→ **Try it**: All of the records below need to be written out exactly, but without the pictures.
::::::
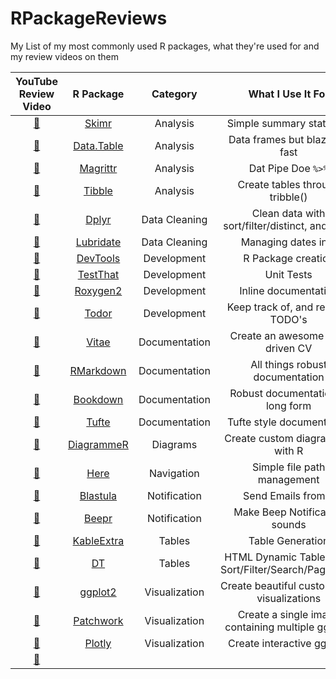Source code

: # RPackageReviews

My List of my most commonly used R packages, what they're used for and my review videos on them

| YouTube Review Video | R Package                                                | Category      | What I Use It For                                      | Example                                       |
| :-:                  | :-:                                                      | :-:           | :-:                                                    | :-:                                           |
| [:movie_camera:]()   | [Skimr](https://github.com/ropensci/skimr)               | Analysis      | Simple summary statistics                              | [Example](./examples/skimr)                   |
| [:movie_camera:]()   | [Data.Table](https://github.com/Rdatatable/data.table)   | Analysis      | Data frames but blazingly fast                         | [Example](./examples/datatable)               |
| [:movie_camera:]()   | [Magrittr](https://github.com/tidyverse/magrittr)        | Analysis      | Dat Pipe Doe `%>%`                                     | [Example](./examples/magrittr)                |
| [:movie_camera:]()   | [Tibble](https://github.com/tidyverse/tibble)            | Analysis      | Create tables through tribble()                        | [Example](./examples/tibble)                  |
| [:movie_camera:]()   | [Dplyr](https://github.com/tidyverse/dplyr)              | Data Cleaning | Clean data with sort/filter/distinct, and more         | [Example](./examples/dplyr)                   |
| [:movie_camera:]()   | [Lubridate](https://github.com/tidyverse/lubridate)      | Data Cleaning | Managing dates in R                                    | [Example](./examples/lubridate)               |
| [:movie_camera:]()   | [DevTools](https://github.com/r-lib/devtools)            | Development   | R Package creation                                     | [Example](./examples/devtools)                |
| [:movie_camera:]()   | [TestThat](https://github.com/r-lib/testthat)            | Development   | Unit Tests                                             | [Example](./examples/testthat)                |
| [:movie_camera:]()   | [Roxygen2](https://github.com/r-lib/roxygen2)            | Development   | Inline documentation                                   | [Example](./examples/roxygen2)                |
| [:movie_camera:]()   | [Todor](https://github.com/dokato/todor)                 | Development   | Keep track of, and resolve TODO's                      | [Example](./examples/todor)                   |
| [:movie_camera:]()   | [Vitae](https://github.com/mitchelloharawild/vitae)      | Documentation | Create an awesome data driven CV                       | [Example](https://github.com/tallguyjenks/CV) |
| [:movie_camera:]()   | [RMarkdown](https://github.com/rstudio/rmarkdown)        | Documentation | All things robust documentation                        | [Example](./examples/rmarkdown)               |
| [:movie_camera:]()   | [Bookdown](https://github.com/rstudio/bookdown)          | Documentation | Robust documentation in long form                      | [Example](./examples/bookdown)                |
| [:movie_camera:]()   | [Tufte](https://github.com/rstudio/tufte)                | Documentation | Tufte style documentation                              | [Example](./examples/tufte)                   |
| [:movie_camera:]()   | [DiagrammeR](https://github.com/rich-iannone/DiagrammeR) | Diagrams      | Create custom diagrams all with R                      | [Example](./examples/diagrammer)              |
| [:movie_camera:]()   | [Here](https://github.com/r-lib/here)                    | Navigation    | Simple file path management                            | [Example](./examples/here)                    |
| [:movie_camera:]()   | [Blastula](https://github.com/rich-iannone/blastula)     | Notification  | Send Emails from R                                     | [Example](.examples/blastula)                 |
| [:movie_camera:]()   | [Beepr](https://github.com/rasmusab/beepr)               | Notification  | Make Beep Notification sounds                          | [Example](./examples/beepr)                   |
| [:movie_camera:]()   | [KableExtra](https://github.com/haozhu233/kableExtra)    | Tables        | Table Generation                                       | [Example](./examples/kableextra)              |
| [:movie_camera:]()   | [DT](https://github.com/rstudio/DT)                      | Tables        | HTML Dynamic Tables with Sort/Filter/Search/Pagination | [Example](./examples/DT)                      |
| [:movie_camera:]()   | [ggplot2](https://github.com/tidyverse/ggplot2)          | Visualization | Create beautiful custom data visualizations            | [Example](./examples/ggplot2)                 |
| [:movie_camera:]()   | [Patchwork](https://github.com/thomasp85/patchwork)      | Visualization | Create a single image containing multiple ggplots      | [Example](./examples/patchwork)               |
| [:movie_camera:]()   | [Plotly](https://github.com/ropensci/plotly)             | Visualization | Create interactive ggplots                             | [Example](./examples/plotly)                  |
| [:movie_camera:]()   | []()                                                     |               |                                                        | [Example](./examples/)                        |
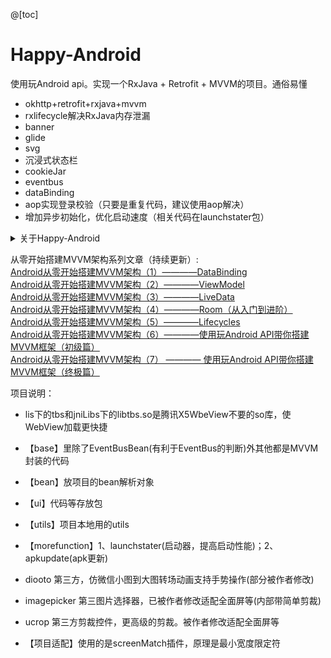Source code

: @[toc]
# Happy-Android
使用玩Android api。实现一个RxJava + Retrofit + MVVM的项目。通俗易懂
* okhttp+retrofit+rxjava+mvvm
* rxlifecycle解决RxJava内存泄漏
* banner
* glide
* svg
* 沉浸式状态栏
* cookieJar
* eventbus
* dataBinding
* aop实现登录校验（只要是重复代码，建议使用aop解决）
* 增加异步初始化，优化启动速度（相关代码在launchstater包）


<details>
<summary>关于Happy-Android</summary>
<pre><code>
持续更新中
</code></pre>
</details>

从零开始搭建MVVM架构系列文章（持续更新）:  
[Android从零开始搭建MVVM架构（1）————DataBinding](https://juejin.im/post/5d89d9f8f265da03f2340e2b)  
[Android从零开始搭建MVVM架构（2）————ViewModel](https://juejin.im/post/5d9c333cf265da5b8a515abb)  
[Android从零开始搭建MVVM架构（3）————LiveData](https://juejin.im/post/5d9d8f756fb9a04dd8591b8e)  
[Android从零开始搭建MVVM架构（4）————Room（从入门到进阶）](https://juejin.im/post/5d9fdacaf265da5bb86ac12c)  
[Android从零开始搭建MVVM架构（5）————Lifecycles](https://juejin.im/post/5da41d55f265da5bb977d15e)  
[Android从零开始搭建MVVM架构（6）————使用玩Android API带你搭建MVVM框架（初级篇）](https://juejin.im/post/5da6c0acf265da5bbb1e4df7)  
[Android从零开始搭建MVVM架构（7） ———— 使用玩Android API带你搭建MVVM框架（终极篇）](https://juejin.im/post/5da90c54f265da5b932e7960)


项目说明：
* lis下的tbs和jniLibs下的libtbs.so是腾讯X5WbeView不要的so库，使WebView加载更快捷
* 【base】里除了EventBusBean(有利于EventBus的判断)外其他都是MVVM封装的代码
* 【bean】放项目的bean解析对象
* 【ui】代码等存放包
* 【utils】项目本地用的utils
* 【morefunction】1、launchstater(启动器，提高启动性能)；2、apkupdate(apk更新)

* diooto 第三方，仿微信小图到大图转场动画支持手势操作(部分被作者修改)
* imagepicker 第三图片选择器，已被作者修改适配全面屏等(内部带简单剪裁)
* ucrop 第三方剪裁控件，更高级的剪裁。被作者修改适配全面屏等
* 【项目适配】使用的是screenMatch插件，原理是最小宽度限定符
::::::
→ **Exercise result**:
Source code

: # RPackageReviews

My List of my most commonly used R packages, what they're used for and my review videos on them

| YouTube Review Video | R Package                                                | Category      | What I Use It For                                      | Example                                       |
| :-:                  | :-:                                                      | :-:           | :-:                                                    | :-:                                           |
| [:movie_camera:]()   | [Skimr](https://github.com/ropensci/skimr)               | Analysis      | Simple summary statistics                              | [Example](./examples/skimr)                   |
| [:movie_camera:]()   | [Data.Table](https://github.com/Rdatatable/data.table)   | Analysis      | Data frames but blazingly fast                         | [Example](./examples/datatable)               |
| [:movie_camera:]()   | [Magrittr](https://github.com/tidyverse/magrittr)        | Analysis      | Dat Pipe Doe `%>%`                                     | [Example](./examples/magrittr)                |
| [:movie_camera:]()   | [Tibble](https://github.com/tidyverse/tibble)            | Analysis      | Create tables through tribble()                        | [Example](./examples/tibble)                  |
| [:movie_camera:]()   | [Dplyr](https://github.com/tidyverse/dplyr)              | Data Cleaning | Clean data with sort/filter/distinct, and more         | [Example](./examples/dplyr)                   |
| [:movie_camera:]()   | [Lubridate](https://github.com/tidyverse/lubridate)      | Data Cleaning | Managing dates in R                                    | [Example](./examples/lubridate)               |
| [:movie_camera:]()   | [DevTools](https://github.com/r-lib/devtools)            | Development   | R Package creation                                     | [Example](./examples/devtools)                |
| [:movie_camera:]()   | [TestThat](https://github.com/r-lib/testthat)            | Development   | Unit Tests                                             | [Example](./examples/testthat)                |
| [:movie_camera:]()   | [Roxygen2](https://github.com/r-lib/roxygen2)            | Development   | Inline documentation                                   | [Example](./examples/roxygen2)                |
| [:movie_camera:]()   | [Todor](https://github.com/dokato/todor)                 | Development   | Keep track of, and resolve TODO's                      | [Example](./examples/todor)                   |
| [:movie_camera:]()   | [Vitae](https://github.com/mitchelloharawild/vitae)      | Documentation | Create an awesome data driven CV                       | [Example](https://github.com/tallguyjenks/CV) |
| [:movie_camera:]()   | [RMarkdown](https://github.com/rstudio/rmarkdown)        | Documentation | All things robust documentation                        | [Example](./examples/rmarkdown)               |
| [:movie_camera:]()   | [Bookdown](https://github.com/rstudio/bookdown)          | Documentation | Robust documentation in long form                      | [Example](./examples/bookdown)                |
| [:movie_camera:]()   | [Tufte](https://github.com/rstudio/tufte)                | Documentation | Tufte style documentation                              | [Example](./examples/tufte)                   |
| [:movie_camera:]()   | [DiagrammeR](https://github.com/rich-iannone/DiagrammeR) | Diagrams      | Create custom diagrams all with R                      | [Example](./examples/diagrammer)              |
| [:movie_camera:]()   | [Here](https://github.com/r-lib/here)                    | Navigation    | Simple file path management                            | [Example](./examples/here)                    |
| [:movie_camera:]()   | [Blastula](https://github.com/rich-iannone/blastula)     | Notification  | Send Emails from R                                     | [Example](.examples/blastula)                 |
| [:movie_camera:]()   | [Beepr](https://github.com/rasmusab/beepr)               | Notification  | Make Beep Notification sounds                          | [Example](./examples/beepr)                   |
| [:movie_camera:]()   | [KableExtra](https://github.com/haozhu233/kableExtra)    | Tables        | Table Generation                                       | [Example](./examples/kableextra)              |
| [:movie_camera:]()   | [DT](https://github.com/rstudio/DT)                      | Tables        | HTML Dynamic Tables with Sort/Filter/Search/Pagination | [Example](./examples/DT)                      |
| [:movie_camera:]()   | [ggplot2](https://github.com/tidyverse/ggplot2)          | Visualization | Create beautiful custom data visualizations            | [Example](./examples/ggplot2)                 |
| [:movie_camera:]()   | [Patchwork](https://github.com/thomasp85/patchwork)      | Visualization | Create a single image containing multiple ggplots      | [Example](./examples/patchwork)               |
| [:movie_camera:]()   | [Plotly](https://github.com/ropensci/plotly)             | Visualization | Create interactive ggplots                             | [Example](./examples/plotly)                  |
| [:movie_camera:]()   | []()                                                     |               |                                                        | [Example](./examples/)                        |
Source code

: @[toc]
# Happy-Android
使用玩Android api。实现一个RxJava + Retrofit + MVVM的项目。通俗易懂
* okhttp+retrofit+rxjava+mvvm
* rxlifecycle解决RxJava内存泄漏
* banner
* glide
* svg
* 沉浸式状态栏
* cookieJar
* eventbus
* dataBinding
* aop实现登录校验（只要是重复代码，建议使用aop解决）
* 增加异步初始化，优化启动速度（相关代码在launchstater包）


<details>
<summary>关于Happy-Android</summary>
<pre><code>
持续更新中
</code></pre>
</details>

从零开始搭建MVVM架构系列文章（持续更新）:  
[Android从零开始搭建MVVM架构（1）————DataBinding](https://juejin.im/post/5d89d9f8f265da03f2340e2b)  
[Android从零开始搭建MVVM架构（2）————ViewModel](https://juejin.im/post/5d9c333cf265da5b8a515abb)  
[Android从零开始搭建MVVM架构（3）————LiveData](https://juejin.im/post/5d9d8f756fb9a04dd8591b8e)  
[Android从零开始搭建MVVM架构（4）————Room（从入门到进阶）](https://juejin.im/post/5d9fdacaf265da5bb86ac12c)  
[Android从零开始搭建MVVM架构（5）————Lifecycles](https://juejin.im/post/5da41d55f265da5bb977d15e)  
[Android从零开始搭建MVVM架构（6）————使用玩Android API带你搭建MVVM框架（初级篇）](https://juejin.im/post/5da6c0acf265da5bbb1e4df7)  
[Android从零开始搭建MVVM架构（7） ———— 使用玩Android API带你搭建MVVM框架（终极篇）](https://juejin.im/post/5da90c54f265da5b932e7960)


项目说明：
* lis下的tbs和jniLibs下的libtbs.so是腾讯X5WbeView不要的so库，使WebView加载更快捷
* 【base】里除了EventBusBean(有利于EventBus的判断)外其他都是MVVM封装的代码
* 【bean】放项目的bean解析对象
* 【ui】代码等存放包
* 【utils】项目本地用的utils
* 【morefunction】1、launchstater(启动器，提高启动性能)；2、apkupdate(apk更新)

* diooto 第三方，仿微信小图到大图转场动画支持手势操作(部分被作者修改)
* imagepicker 第三图片选择器，已被作者修改适配全面屏等(内部带简单剪裁)
* ucrop 第三方剪裁控件，更高级的剪裁。被作者修改适配全面屏等
* 【项目适配】使用的是screenMatch插件，原理是最小宽度限定符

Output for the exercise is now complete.